They were driving up to the gate of the small cottage in South Bank. It was the end of October. In the gardens they passed the trees were almost bare; though such leaves as hung sparsely on the branches of the chestnuts and maples were ablaze with russet and gold in the misty sunshine.

"In another week," she continued, "there will not be a leaf left. I dare say there is not a single geranium in the garden. All hands on deck to pipe a farewell:

'Ihr Matten, lebt wohl,
Ihr sonnigen Weiden
Der Senne muss scheiden,
Der Sommer ist hin.'

Farewell to the blue mountains of Newcastle, and the sunlit valleys of Liverpool, and the silver waterfalls of Leeds; the summer is indeed over; and a very nice and pleasant summer we have had of it."

The flavor of sarcasm running through this affected sadness vexed Mr. White, and he answered, sharply,

"I think you have little reason to grumble over a tour which has so distinctly added to your reputation."

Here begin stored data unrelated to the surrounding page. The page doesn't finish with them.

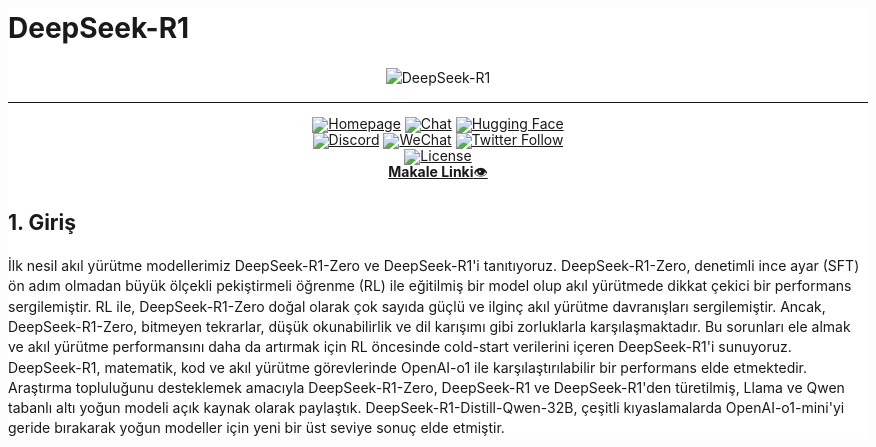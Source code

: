 # DeepSeek-R1




<div align="center">
  <img src="https://github.com/deepseek-ai/DeepSeek-V2/blob/main/figures/logo.svg?raw=true" width="60%" alt="DeepSeek-R1" />
</div>
<hr>
<div align="center" style="line-height: 1;">
  <a href="https://www.deepseek.com/" target="_blank"><img alt="Homepage"
    src="https://github.com/deepseek-ai/DeepSeek-V2/blob/main/figures/badge.svg?raw=true"/></a>
  <a href="https://chat.deepseek.com/" target="_blank"><img alt="Chat"
    src="https://img.shields.io/badge/🤖%20Chat-DeepSeek%20R1-536af5?color=536af5&logoColor=white"/></a>
  <a href="https://huggingface.co/deepseek-ai" target="_blank"><img alt="Hugging Face"
    src="https://img.shields.io/badge/%F0%9F%A4%97%20Hugging%20Face-DeepSeek%20AI-ffc107?color=ffc107&logoColor=white"/></a>
  <br>
  <a href="https://discord.gg/Tc7c45Zzu5" target="_blank"><img alt="Discord"
    src="https://img.shields.io/badge/Discord-DeepSeek%20AI-7289da?logo=discord&logoColor=white&color=7289da"/></a>
  <a href="https://github.com/deepseek-ai/DeepSeek-V2/blob/main/figures/qr.jpeg?raw=true" target="_blank"><img alt="WeChat"
    src="https://img.shields.io/badge/WeChat-DeepSeek%20AI-brightgreen?logo=wechat&logoColor=white"/></a>
  <a href="https://twitter.com/deepseek_ai" target="_blank"><img alt="Twitter Follow"
    src="https://img.shields.io/badge/Twitter-deepseek_ai-white?logo=x&logoColor=white"/></a>
  <br>
  <a href="https://github.com/deepseek-ai/DeepSeek-R1/blob/main/LICENSE"><img alt="License"
    src="https://img.shields.io/badge/License-MIT-f5de53?&color=f5de53"/></a>
  <br>
  <a href="https://github.com/deepseek-ai/DeepSeek-R1/blob/main/DeepSeek_R1.pdf"><b>Makale Linki</b>👁️</a>
</div>

## 1. Giriş

İlk nesil akıl yürütme modellerimiz DeepSeek-R1-Zero ve DeepSeek-R1'i tanıtıyoruz.
DeepSeek-R1-Zero, denetimli ince ayar (SFT) ön adım olmadan büyük ölçekli pekiştirmeli öğrenme (RL) ile eğitilmiş bir model olup akıl yürütmede dikkat çekici bir performans sergilemiştir.
RL ile, DeepSeek-R1-Zero doğal olarak çok sayıda güçlü ve ilginç akıl yürütme davranışları sergilemiştir.
Ancak, DeepSeek-R1-Zero, bitmeyen tekrarlar, düşük okunabilirlik ve dil karışımı gibi zorluklarla karşılaşmaktadır. Bu sorunları ele almak ve akıl yürütme performansını daha da artırmak için
RL öncesinde cold-start verilerini içeren DeepSeek-R1'i sunuyoruz.
DeepSeek-R1, matematik, kod ve akıl yürütme görevlerinde OpenAI-o1 ile karşılaştırılabilir bir performans elde etmektedir.
Araştırma topluluğunu desteklemek amacıyla DeepSeek-R1-Zero, DeepSeek-R1 ve DeepSeek-R1'den türetilmiş, Llama ve Qwen tabanlı altı yoğun modeli açık kaynak olarak paylaştık. DeepSeek-R1-Distill-Qwen-32B, çeşitli kıyaslamalarda OpenAI-o1-mini'yi geride bırakarak yoğun modeller için yeni bir üst seviye sonuç elde etmiştir.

"I was not aware," said she, with a certain careless sauciness of manner, "that an actress was allowed to have a reputation; at least, there are always plenty of people anxious enough to take it away."

"Gertrude," said he, sternly, "what do you mean by this constant carping? Do you wish to cease to be an actress? Or what in all the world do you want?"

"To cease to be an actress?" she said, with a mild wonder, and with the sweetest of smiles, as she prepared to get out of the open door of the cab. "Why, don't you know; pappy, that a leopard cannot change his spots, or an Etheopian his skin? Take care of the step, pappy! That's right. Come here, Marie, and give the cabman a hand with this portmanteau."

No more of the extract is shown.